From the line with "In this section" through the final line, transcribe the material below character for character; include no other lines.

Material for the task
□ □ □ □ □ □ □

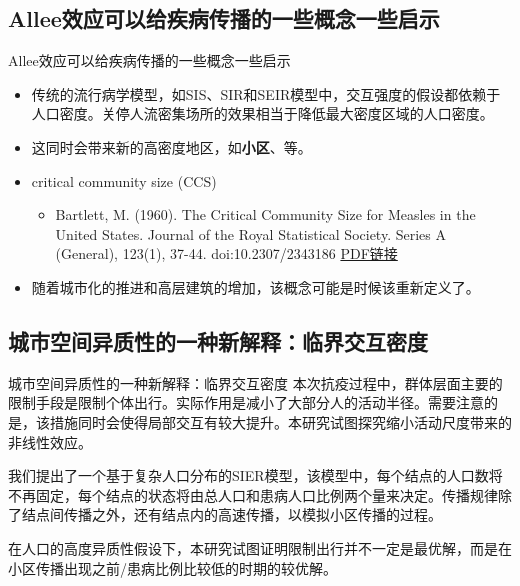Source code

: \subsection{Allee效应可以给疾病传播的一些概念一些启示}
\begin{frame}{Allee效应可以给疾病传播的一些概念一些启示}
    \begin{itemize}
        \item 传统的流行病学模型，如SIS、SIR和SEIR模型中，交互强度的假设都依赖于人口密度。关停人流密集场所的效果相当于降低最大密度区域的人口密度。
        \item 这同时会带来新的高密度地区，如\textbf{小区}、等。
        \pause
        \item critical community size (CCS)
        \begin{itemize}
            \item Bartlett, M. (1960). The Critical Community Size for Measles in the United States. Journal of the Royal Statistical Society. Series A (General), 123(1), 37-44. doi:10.2307/2343186 \href{https://www.jstor.org/stable/pdf/2343186.pdf?refreqid=excelsior\%3A8b718b75a5e4633091a524237af85adf}{PDF链接}
        \end{itemize}
        \item 随着城市化的推进和高层建筑的增加，该概念可能是时候该重新定义了。
    \end{itemize}
\end{frame}

\subsection{城市空间异质性的一种新解释：临界交互密度}

\begin{frame}{城市空间异质性的一种新解释：临界交互密度}
    本次抗疫过程中，群体层面主要的限制手段是限制个体出行。实际作用是减小了大部分人的活动半径。需要注意的是，该措施同时会使得局部交互有较大提升。本研究试图探究缩小活动尺度带来的非线性效应。
    
    \vspace{0.5cm}
    
    我们提出了一个基于复杂人口分布的SIER模型，该模型中，每个结点的人口数将不再固定，每个结点的状态将由总人口和患病人口比例两个量来决定。传播规律除了结点间传播之外，还有结点内的高速传播，以模拟小区传播的过程。
    
    \vspace{0.5cm}
    
    在人口的高度异质性假设下，本研究试图证明限制出行并不一定是最优解，而是在小区传播出现之前/患病比例比较低的时期的较优解。%
\end{frame}

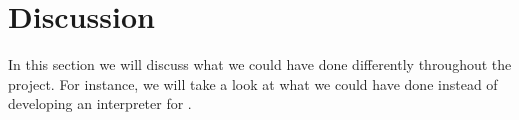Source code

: \section{Discussion}
\label{sec:discussion}

In this section we will discuss what we could have done differently throughout
the project. For instance, we will take a look at what we could have done
instead of developing an interpreter for \productname{}.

□ □ □ □ □ □ □

Problem solution
In this section we will discuss what we could have done differently throughout
the project. For instance, we will take a look at what we could have done
instead of developing an interpreter for \productname{}.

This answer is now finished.